WORK REQUIRED: Return copies of the lines below that mention "ipynb".

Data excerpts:
________________________
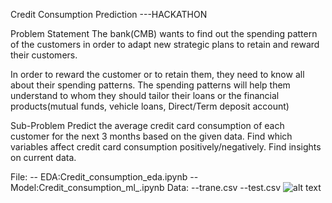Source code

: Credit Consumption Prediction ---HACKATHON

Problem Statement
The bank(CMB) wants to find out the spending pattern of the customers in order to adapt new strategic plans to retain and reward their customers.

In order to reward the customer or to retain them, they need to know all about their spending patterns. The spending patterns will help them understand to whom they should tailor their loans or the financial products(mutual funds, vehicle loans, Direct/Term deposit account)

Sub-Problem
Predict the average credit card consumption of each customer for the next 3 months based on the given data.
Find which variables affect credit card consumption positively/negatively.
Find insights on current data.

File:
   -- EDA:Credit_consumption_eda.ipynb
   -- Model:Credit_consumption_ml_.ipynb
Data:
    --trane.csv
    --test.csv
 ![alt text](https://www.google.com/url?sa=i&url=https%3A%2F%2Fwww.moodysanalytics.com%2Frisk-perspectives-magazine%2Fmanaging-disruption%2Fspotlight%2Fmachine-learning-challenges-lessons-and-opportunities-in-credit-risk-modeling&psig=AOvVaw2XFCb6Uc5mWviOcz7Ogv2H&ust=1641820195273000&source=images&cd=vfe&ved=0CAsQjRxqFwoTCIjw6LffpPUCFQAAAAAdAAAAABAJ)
________________________
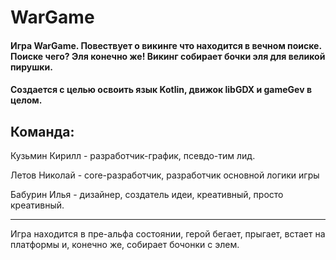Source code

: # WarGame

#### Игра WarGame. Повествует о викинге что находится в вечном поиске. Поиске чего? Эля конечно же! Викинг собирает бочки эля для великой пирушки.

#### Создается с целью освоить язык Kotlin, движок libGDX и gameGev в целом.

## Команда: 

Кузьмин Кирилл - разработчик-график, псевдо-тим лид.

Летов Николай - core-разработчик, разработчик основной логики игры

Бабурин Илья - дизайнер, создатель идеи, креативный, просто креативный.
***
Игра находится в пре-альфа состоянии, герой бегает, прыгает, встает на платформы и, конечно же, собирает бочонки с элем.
________________________
RESPONSE BOX:
   -- EDA:Credit_consumption_eda.ipynb
   -- Model:Credit_consumption_ml_.ipynb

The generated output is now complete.